Nie słychać wcale czółenka stukotu,
A dziewczę tylko, co wzdycha żałośnie.
Pytam dziewczynę, o kim to tak myśli.
Pytam dziewczynę, za kim to tak tęskni.
Dziewczyna jednak o nikim nie myśli,
Dziewczyna jednak za nikim nie tęskni.
„Wczoraj wieczorem widziałam wezwanie.
Chan armię zbiera. Dwanaście jest zwoi
Listów wojskowych, a na każdym zwoju
Ojczulka imię napisane stoi.
Ojciec mój syna dorosłego nie ma,
Ani ja brata też nie mam starszego.
Chcę kupić konia i siodło na targu,
Na wojnę ruszyć zamiast ojca mego”.

Na wschodnim targu kupuje rumaka,
A na zachodnim czaprak oraz siodło,
Na południowym kupuje ogłowie,
A na północnym szpicrutę niepodłą.
Rankiem swą matkę i ojca opuszcza,
Przy Żółtej Rzece głowę nocą skłoni.
Nie słyszy, jak ją matka i ojciec wołają,
Lecz słyszy z Żółtej Rzeki odgłos wodnej toni.
Rankiem opuści Rzeki Żółtej brzegi,
Wieczorem dotrze w Gór Czarnych ustronie.
Nie słyszy, jak ją matka i ojciec wołają.
Lecz słyszy z gór północnych, jak obce rżą konie.

Przez mil tysiące wojennej wyprawy
Góry, przełęcze niczym ptak przemierza.
Mroźne powietrze szczęk metalu niesie.
Blask się odbija chłodny od pancerza.
Niejeden w stu bitwach był poległ generał.
Rodzina lat dziesięć czekała żołnierza.

Kiedy wróciła, Syn Niebios w pałacu
Przed swym obliczem jej stawić się każe.
Najwyższe w państwie wręcza odznaczenie
I stutysięczną wypłaca jej gażę.
Gdy Chan ją pyta, czego życzy sobie,
Mulan mu na to, że posad nie żąda;
Chce tylko prędko do domu powrócić,
Więc o dobrego uprasza wielbłąda.

Rodzice słysząc, że córka powraca,
Wyszli przed miasto już na powitanie.
Jej siostra słysząc, że Mulan powraca,
W domu czym prędzej maluje się dla niej.
A brat jej słysząc, że siostra powraca,
Nóż ostrzy na kark wieprza lub gardło baranie.
„Drzwi mi otwórzcie do wschodniej alkowy,
Połóżcie w łóżku zachodniej komnaty,
Ściągnijcie ze mnie te wojskowe stroje
I wdziejcie na mnie dawnych czasów szaty!”
Przed lustrem czoło żółtym kwieciem zdobi
I włosy czesze.
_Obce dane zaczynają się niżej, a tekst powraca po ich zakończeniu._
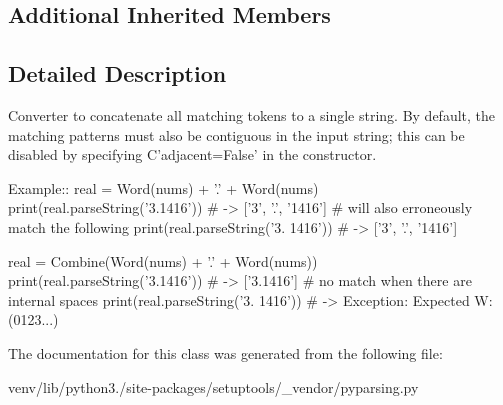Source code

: \subsection*{Additional Inherited Members}


\subsection{Detailed Description}
\begin{DoxyVerb}Converter to concatenate all matching tokens to a single string.
By default, the matching patterns must also be contiguous in the input string;
this can be disabled by specifying C{'adjacent=False'} in the constructor.

Example::
    real = Word(nums) + '.' + Word(nums)
    print(real.parseString('3.1416')) # -> ['3', '.', '1416']
    # will also erroneously match the following
    print(real.parseString('3. 1416')) # -> ['3', '.', '1416']

    real = Combine(Word(nums) + '.' + Word(nums))
    print(real.parseString('3.1416')) # -> ['3.1416']
    # no match when there are internal spaces
    print(real.parseString('3. 1416')) # -> Exception: Expected W:(0123...)
\end{DoxyVerb}
 

The documentation for this class was generated from the following file\+:\begin{DoxyCompactItemize}
\item 
venv/lib/python3./site-\/packages/setuptools/\+\_\+vendor/pyparsing.\+py\end{DoxyCompactItemize}
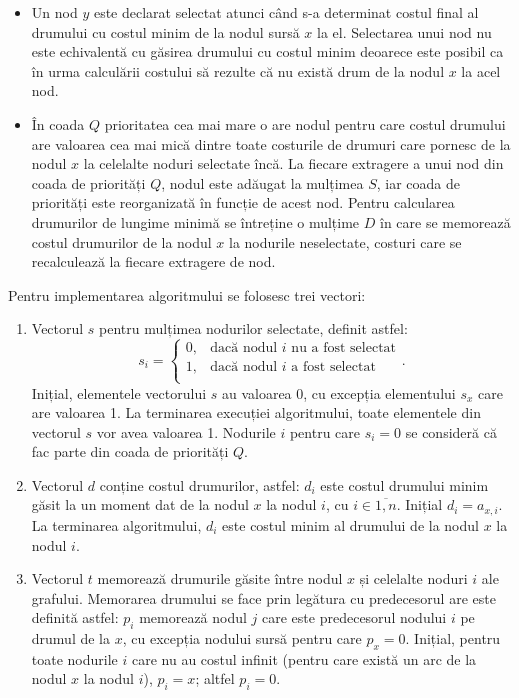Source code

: \documentclass[9pt,a4paper]{report}
\begin{document}
\begin{itemize}
    \item Un nod $y$ este declarat selectat atunci când s-a determinat costul final al drumului cu costul minim de la nodul sursă $x$ la el. Selectarea unui nod nu este echivalentă cu găsirea drumului cu costul minim deoarece este posibil ca în urma calculării costului să rezulte că nu există drum de la nodul $x$ la acel nod.
    \item În coada $Q$ prioritatea cea mai mare o are nodul pentru care costul drumului are valoarea cea mai mică dintre toate costurile de drumuri care pornesc de la nodul $x$ la celelalte noduri selectate încă. La fiecare extragere a unui nod din coada de priorități $Q$, nodul este adăugat la mulțimea $S$, iar coada de priorități este reorganizată în funcție de acest nod. Pentru calcularea drumurilor de lungime minimă se întreține o mulțime $D$ în care se memorează costul drumurilor de la nodul $x$ la nodurile neselectate, costuri care se recalculează la fiecare extragere de nod.
\end{itemize}

Pentru implementarea algoritmului se folosesc trei vectori:
\begin{enumerate}
    \item Vectorul $s$ pentru mulțimea nodurilor selectate, definit astfel: 
    $$
        s_{i} =
        \begin{cases}
            0, & \text{dacă nodul } i \text{ nu a fost selectat} \\
            1, & \text{dacă nodul } i \text{ a fost selectat} \\
        \end{cases}.
    $$ Inițial, elementele vectorului $s$ au valoarea 0, cu excepția elementului $s_x$ care are valoarea 1. La terminarea execuției algoritmului, toate elementele din vectorul $s$ vor avea valoarea 1. Nodurile $i$ pentru care $s_i = 0$ se consideră că fac parte din coada de priorități $Q$.
    \item Vectorul $d$ conține costul drumurilor, astfel: $d_i$ este costul drumului minim găsit la un moment dat de la nodul $x$ la nodul $i$, cu $i \in \overline{1, n}$. Inițial $d_i = a_{x,i}$. La terminarea algoritmului, $d_{i}$ este costul minim al drumului de la nodul $x$ la nodul $i$.
    \item Vectorul $t$ memorează drumurile găsite între nodul $x$ și celelalte noduri $i$ ale grafului. Memorarea drumului se face prin legătura cu predecesorul are este definită astfel: $p_i$ memorează nodul $j$ care este predecesorul nodului $i$ pe drumul de la $x$, cu excepția nodului sursă pentru care $p_x = 0$. Inițial, pentru toate nodurile $i$ care nu au costul infinit (pentru care există un arc de la nodul $x$ la nodul $i$), $p_i = x$; altfel $p_i = 0$.
\end{enumerate}
\end{document}
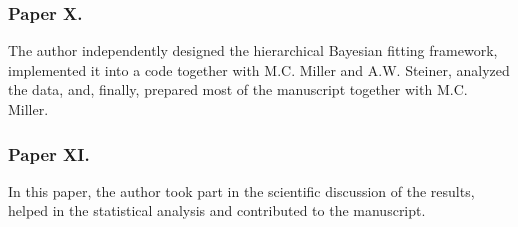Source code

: \subsubsection*{Paper X.}
The author independently designed the hierarchical Bayesian fitting framework, implemented it into a code together with M.C. Miller and A.W. Steiner, analyzed the data, and, finally, prepared most of the manuscript together with M.C. Miller.


\subsubsection*{Paper XI.}
In this paper, the author took part in the scientific discussion of the results, helped in the statistical analysis and contributed to the manuscript.


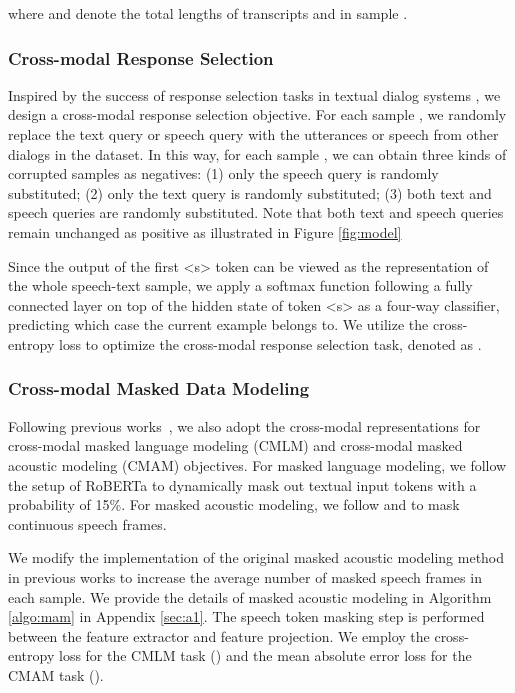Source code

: \documentclass[11pt]{article}
\begin{document}
where  and  denote the total lengths of transcripts  and  in sample .


\subsubsection{Cross-modal Response Selection}
Inspired by the success of response selection tasks in textual dialog systems \citep{bao2019plato}, we design a cross-modal response selection objective. 
For each sample , we randomly replace the text query  or speech query  with the utterances or speech from other dialogs in the dataset.
In this way, for each sample , we can obtain three kinds of corrupted samples as negatives: (1) only the speech query is randomly substituted; (2) only the text query is randomly substituted; (3) both text and speech queries are randomly substituted. Note that both text and speech queries remain unchanged as positive as illustrated in Figure \ref{fig:model} 

Since the output of the first <s> token can be viewed as the representation of the whole speech-text sample, we apply a softmax function following a fully connected layer on top of the hidden state of token <s> as a four-way classifier, predicting which case the current example belongs to. 
We utilize the cross-entropy loss to optimize the cross-modal response selection task, denoted as .




\subsubsection{Cross-modal Masked Data Modeling}
Following previous works~\cite{ctal}, we also adopt the cross-modal representations  for cross-modal masked language modeling (CMLM) and cross-modal masked acoustic modeling (CMAM) objectives. 
For masked language modeling, we follow the setup of RoBERTa \citep{roberta} to dynamically mask out textual input tokens with a probability of 15\%. For masked acoustic modeling, we follow \citet{baevski2020wav2vec} and \citet{Liu_2020} to mask continuous speech frames. 


We modify the implementation of the original masked acoustic modeling method in previous works to increase the average number of masked speech frames in each sample. 
We provide the details of masked acoustic modeling in Algorithm \ref{algo:mam} in Appendix \ref{sec:a1}. 
The speech token masking step is performed between the feature extractor and feature projection. We employ the cross-entropy loss for the CMLM task () and the mean absolute error loss for the CMAM task ().
\end{document}
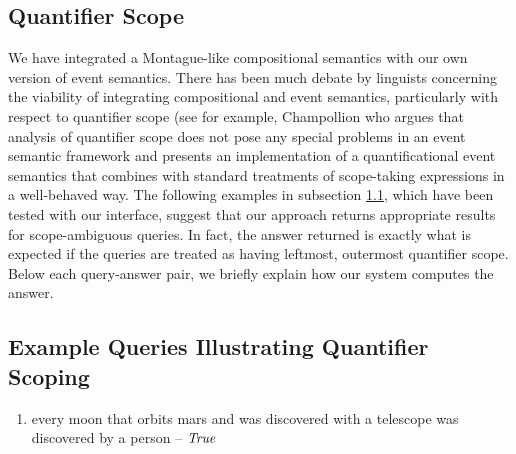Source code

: \documentclass[../main.tex]{subfiles}
\begin{document}
\begin{refsection}
\section{Quantifier Scope}
\label{ext:quantifierscope}

We have integrated a Montague-like \cite{Dowty:wall} compositional semantics with our own
version of event semantics. There has been much debate by linguists concerning the viability of integrating
compositional and event semantics, particularly with respect to quantifier scope (see for example, Champollion
\cite{champollion2015interaction} who argues that analysis of quantifier scope does not pose any special problems in
an event semantic framework and presents an implementation of a quantificational event semantics that
combines with standard treatments of scope-taking expressions in a well-behaved way.
The following examples in subsection \ref{ext:examplequeries}, which have been tested with our interface, suggest that our approach
returns appropriate results for scope-ambiguous queries. In fact, the answer returned is exactly what is
expected if the queries are treated as having leftmost, outermost quantifier scope. Below each query-answer pair, we briefly explain how our system computes the answer.

\subsection{Example Queries Illustrating Quantifier Scoping}
\label{ext:examplequeries}

\begin{enumerate}[before=\small, label=\alph*.]
	\setlength\itemsep{0em}
	\item every moon that orbits mars and was discovered with a telescope was discovered by a person – $\mathit{True}$
\end{enumerate}


\end{refsection}
\end{document}
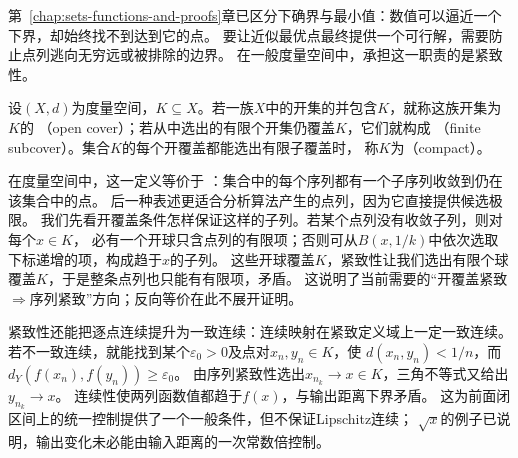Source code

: 第~\ref{chap:sets-functions-and-proofs}章已区分下确界与最小值：数值可以逼近一个下界，却始终找不到达到它的点。
要让近似最优点最终提供一个可行解，需要防止点列逃向无穷远或被排除的边界。
在一般度量空间中，承担这一职责的是紧致性。
\begin{definition}[开覆盖与紧致性]
\label{def:analysis-compactness}
设$(X,d)$为度量空间，$K\subseteq X$。若一族$X$中的开集的并包含$K$，就称这族开集为$K$的
（open cover）；若从中选出的有限个开集仍覆盖$K$，它们就构成
（finite subcover）。集合$K$的每个开覆盖都能选出有限子覆盖时，
称$K$为（compact）。
\end{definition}
在度量空间中，这一定义等价于
：集合中的每个序列都有一个子序列收敛到仍在该集合中的点。
后一种表述更适合分析算法产生的点列，因为它直接提供候选极限。
我们先看开覆盖条件怎样保证这样的子列。若某个点列没有收敛子列，则对每个$x\in K$，
必有一个开球只含点列的有限项；否则可从$B(x,1/k)$中依次选取下标递增的项，构成趋于$x$的子列。
这些开球覆盖$K$，紧致性让我们选出有限个球覆盖$K$，于是整条点列也只能有有限项，矛盾。
这说明了当前需要的“开覆盖紧致$\Rightarrow$序列紧致”方向；反向等价在此不展开证明。

紧致性还能把逐点连续提升为一致连续：连续映射在紧致定义域上一定一致连续。
若不一致连续，就能找到某个$\varepsilon_0>0$及点对$x_n,y_n\in K$，使
$d(x_n,y_n)<1/n$，而$d_Y(f(x_n),f(y_n))\geq\varepsilon_0$。
由序列紧致性选出$x_{n_k}\to x\in K$，三角不等式又给出$y_{n_k}\to x$。
连续性使两列函数值都趋于$f(x)$，与输出距离下界矛盾。
这为前面闭区间上的统一控制提供了一个一般条件，但不保证Lipschitz连续；
$\sqrt{x}$的例子已说明，输出变化未必能由输入距离的一次常数倍控制。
Kończy z toaletą.
Przed dom wychodzi, patrzy na kolegów:
Zdębieli broni towarzysze prze to.
Patrz, lat dwanaście razem wędrowali,
I nikt nie wiedział, że Mulan kobietą.

Samiec zająca nogami przebiera,
Oczy swe mruży zająca samica.
Jak tu samicę od samca odróżnić,
Gdy ramie w ramię jedno z drugim kica?

Tekst oryginalny dostępny w Wikiźródłach: 木蘭歌

Tłumaczenie z języka chińskiego: Jarek Zawadzki

Podobno jeśli samca zająca podniesiemy za uszy, będzie machał nogami, podczas gdy samica, znalazł­szy się w takiej samej sytuacji, będzie tylko mrużyć oczy. Kiedy jed­nak zające te kicają jeden obok drugiego, nie sposób odróżnić ich płci1.

Mulan (木蘭) nie była jednak jedynym rycerzem w spódnicy (czy jak kto woli – je­dyną ry­cerką), o jakiej wspominają północni poeci. Równie zasłużoną, choć owianą znacznie mniejszą sławą, była panna Libo (李波). Zarówno o jej charakterze, jak i o sa­mym jej istnieniu dowiadu­jemy się z wiersza o tytule Panna Libo (李波小妹 Lǐ bō xiǎo mèi).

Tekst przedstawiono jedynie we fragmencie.